My first-ever trip to Montreal – to see a Bob Dylan concert at the old Forum – coincided with the ninth annual Montreal International Jazz Festival. I was not at all a fan of jazz at the time nor had I ever been to a music festival, but I was giddy to get in on both.
This was before the Place des Arts complex had been built; at the time the block along Ste. Catherine between Rue Jeanne-Mance and Rue Saint-Urbain was an empty, oblong park with a rolling, manicured lawn and a few small trees. The festival had stages set up on three corners of the park pointing in towards the green space and when one act ended another started up on another stage right away.

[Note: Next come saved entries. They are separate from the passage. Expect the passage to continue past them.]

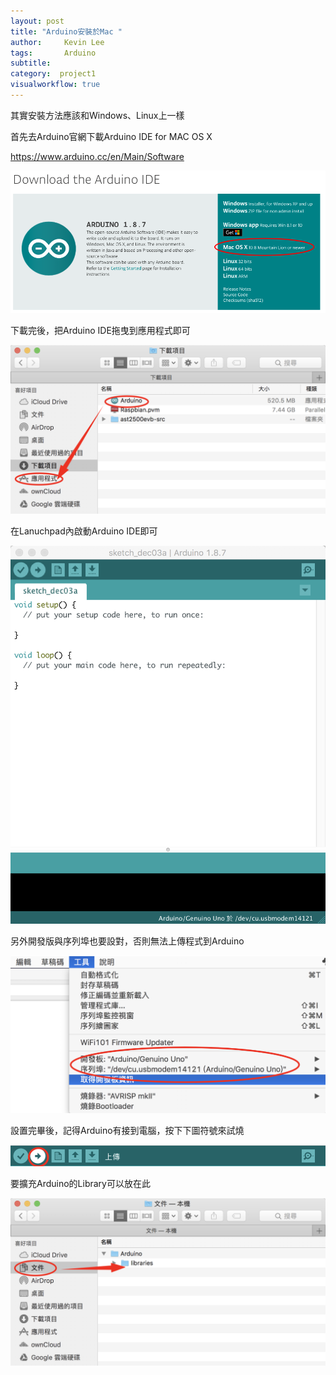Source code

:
 ```yaml
---
layout: post
title: "Arduino安裝於Mac "
author:     Kevin Lee
tags: 		Arduino
subtitle:   
category:  project1
visualworkflow: true
---
```

其實安裝方法應該和Windows、Linux上一樣

首先去Arduino官網下載Arduino IDE for MAC OS X

https://www.arduino.cc/en/Main/Software

![image-20181203155321117](../img/image-20181203155321117-3823601.png)

下載完後，把Arduino IDE拖曳到應用程式即可

![image-20181203160419975](../img/image-20181203160419975-3824259.png)



在Lanuchpad內啟動Arduino IDE即可

![image-20181203160058046](../img/image-20181203160058046-3824058.png)



另外開發版與序列埠也要設對，否則無法上傳程式到Arduino

![image-20181203170529458](../img/image-20181203170529458-3827929.png)



設置完畢後，記得Arduino有接到電腦，按下下圖符號來試燒

![image-20181203170726625](../img/image-20181203170726625-3828046.png)



要擴充Arduino的Library可以放在此

![image-20181203160454203](../img/image-20181203160454203-3824294.png)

I remember people sitting on blankets, pulling beers and picnic lunches out of coolers and enjoying great music on a sunny day. And while I’m a big fan of arts centres and entertainment/theatre complexes I sure do look back on that park with pangs of nostalgia. Nowadays you couldn’t find a blade of grass anywhere on the whole block – now it’s all concrete and glass (all of which is in the service of the Place des Arts entertainment/theatre complex, but all concrete and glass just the same).

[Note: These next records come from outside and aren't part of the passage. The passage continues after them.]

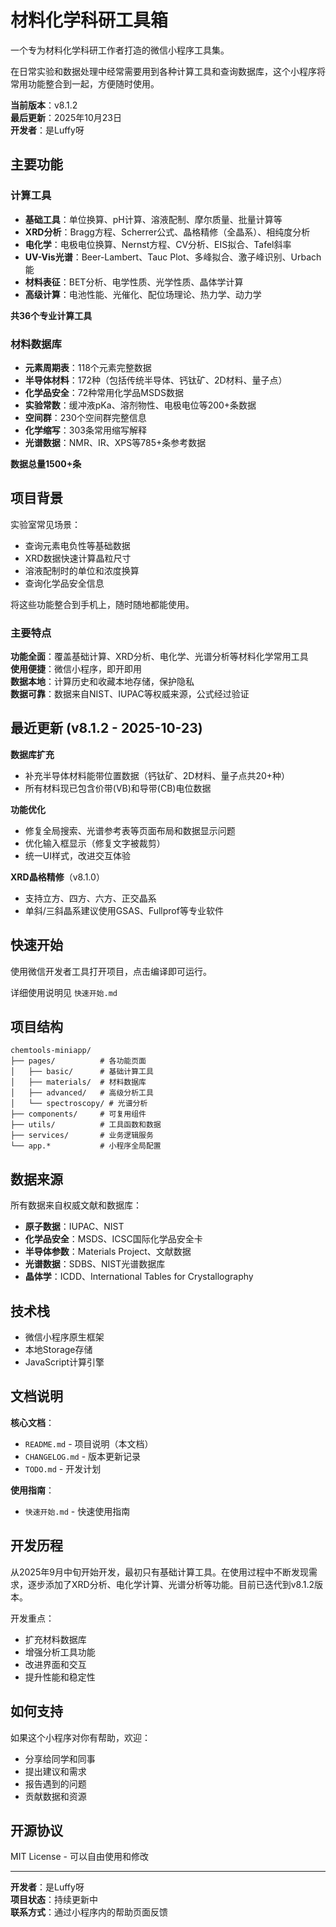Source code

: # 材料化学科研工具箱

一个专为材料化学科研工作者打造的微信小程序工具集。

在日常实验和数据处理中经常需要用到各种计算工具和查询数据库，这个小程序将常用功能整合到一起，方便随时使用。

**当前版本**：v8.1.2  
**最后更新**：2025年10月23日  
**开发者**：是Luffy呀

## 主要功能

### 计算工具
- **基础工具**：单位换算、pH计算、溶液配制、摩尔质量、批量计算等
- **XRD分析**：Bragg方程、Scherrer公式、晶格精修（全晶系）、相纯度分析
- **电化学**：电极电位换算、Nernst方程、CV分析、EIS拟合、Tafel斜率
- **UV-Vis光谱**：Beer-Lambert、Tauc Plot、多峰拟合、激子峰识别、Urbach能
- **材料表征**：BET分析、电学性质、光学性质、晶体学计算
- **高级计算**：电池性能、光催化、配位场理论、热力学、动力学

**共36个专业计算工具**

### 材料数据库
- **元素周期表**：118个元素完整数据
- **半导体材料**：172种（包括传统半导体、钙钛矿、2D材料、量子点）
- **化学品安全**：72种常用化学品MSDS数据
- **实验常数**：缓冲液pKa、溶剂物性、电极电位等200+条数据
- **空间群**：230个空间群完整信息
- **化学缩写**：303条常用缩写解释
- **光谱数据**：NMR、IR、XPS等785+条参考数据

**数据总量1500+条**

## 项目背景

实验室常见场景：
- 查询元素电负性等基础数据
- XRD数据快速计算晶粒尺寸
- 溶液配制时的单位和浓度换算
- 查询化学品安全信息

将这些功能整合到手机上，随时随地都能使用。

### 主要特点

**功能全面**：覆盖基础计算、XRD分析、电化学、光谱分析等材料化学常用工具  
**使用便捷**：微信小程序，即开即用  
**数据本地**：计算历史和收藏本地存储，保护隐私  
**数据可靠**：数据来自NIST、IUPAC等权威来源，公式经过验证

## 最近更新 (v8.1.2 - 2025-10-23)

**数据库扩充**
- 补充半导体材料能带位置数据（钙钛矿、2D材料、量子点共20+种）
- 所有材料现已包含价带(VB)和导带(CB)电位数据

**功能优化**
- 修复全局搜索、光谱参考表等页面布局和数据显示问题
- 优化输入框显示（修复文字被裁剪）
- 统一UI样式，改进交互体验

**XRD晶格精修**（v8.1.0）
- 支持立方、四方、六方、正交晶系
- 单斜/三斜晶系建议使用GSAS、Fullprof等专业软件

## 快速开始

使用微信开发者工具打开项目，点击编译即可运行。

详细使用说明见 `快速开始.md`

## 项目结构

```
chemtools-miniapp/
├── pages/          # 各功能页面
│   ├── basic/      # 基础计算工具
│   ├── materials/  # 材料数据库
│   ├── advanced/   # 高级分析工具
│   └── spectroscopy/ # 光谱分析
├── components/     # 可复用组件
├── utils/          # 工具函数和数据
├── services/       # 业务逻辑服务
└── app.*           # 小程序全局配置
```

## 数据来源

所有数据来自权威文献和数据库：
- **原子数据**：IUPAC、NIST
- **化学品安全**：MSDS、ICSC国际化学品安全卡
- **半导体参数**：Materials Project、文献数据
- **光谱数据**：SDBS、NIST光谱数据库
- **晶体学**：ICDD、International Tables for Crystallography

## 技术栈

- 微信小程序原生框架
- 本地Storage存储
- JavaScript计算引擎

## 文档说明

**核心文档**：
- `README.md` - 项目说明（本文档）
- `CHANGELOG.md` - 版本更新记录
- `TODO.md` - 开发计划

**使用指南**：
- `快速开始.md` - 快速使用指南

## 开发历程

从2025年9月中旬开始开发，最初只有基础计算工具。在使用过程中不断发现需求，逐步添加了XRD分析、电化学计算、光谱分析等功能。目前已迭代到v8.1.2版本。

开发重点：
- 扩充材料数据库
- 增强分析工具功能
- 改进界面和交互
- 提升性能和稳定性

## 如何支持

如果这个小程序对你有帮助，欢迎：
- 分享给同学和同事
- 提出建议和需求
- 报告遇到的问题
- 贡献数据和资源

## 开源协议

MIT License - 可以自由使用和修改

---

**开发者**：是Luffy呀  
**项目状态**：持续更新中  
**联系方式**：通过小程序内的帮助页面反馈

July 9th, 1988 was the final day of the burgeoning festival and Mick Taylor was the headliner of the day, playing a free show starting just before sunset. The former Rolling Stones guitarist was playing on a different stage altogether, this one facing up the slope of Ste. Catherine from the corner of Bluery Street, directly in front of The Spectrum. I had recently begun my intense love affair with The Rolling Stones so I made a point of getting to the very front and raging my butt off for the entire set, just a few metres from Mr. Taylor.
I felt pretty lucky to have fallen into a free show, piggy-backed as it was onto a Bob Dylan road trip but I don’t think I fully appreciated how rare of an opportunity this was. Unbeknownst to me, Mick Taylor tours were a relatively rare occurrence and I wouldn’t get a chance to see him play again for almost thirty years*. And even then it was just a short sit-in with his former bandmates at a few Stones mega-concerts.

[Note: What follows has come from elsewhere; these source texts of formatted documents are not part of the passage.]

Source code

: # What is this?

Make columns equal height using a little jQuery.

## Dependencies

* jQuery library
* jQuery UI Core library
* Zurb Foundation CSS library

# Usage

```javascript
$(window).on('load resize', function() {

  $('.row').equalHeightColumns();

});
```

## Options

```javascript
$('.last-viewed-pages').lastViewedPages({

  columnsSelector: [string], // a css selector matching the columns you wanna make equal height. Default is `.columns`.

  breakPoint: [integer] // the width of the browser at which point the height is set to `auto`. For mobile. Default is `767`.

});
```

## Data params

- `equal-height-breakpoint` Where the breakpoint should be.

That said, I vividly recall having a great, great time at this show. I also remember looking behind me at the massive crowd that had collected. People were packed from one sidewalk to the other, rising up the grade of the rue until they collectively disappeared over the horizon, and I remember thinking to myself how very cool free concerts held outside in the streets were.
And of course I was right about that.
*Correction: I had momentarily forgotten that I saw Mick play a very memorable set with the great John Mayall almost exactly five years after this show, in almost exactly the same place: July 3rd, 1993 at The Spectrum.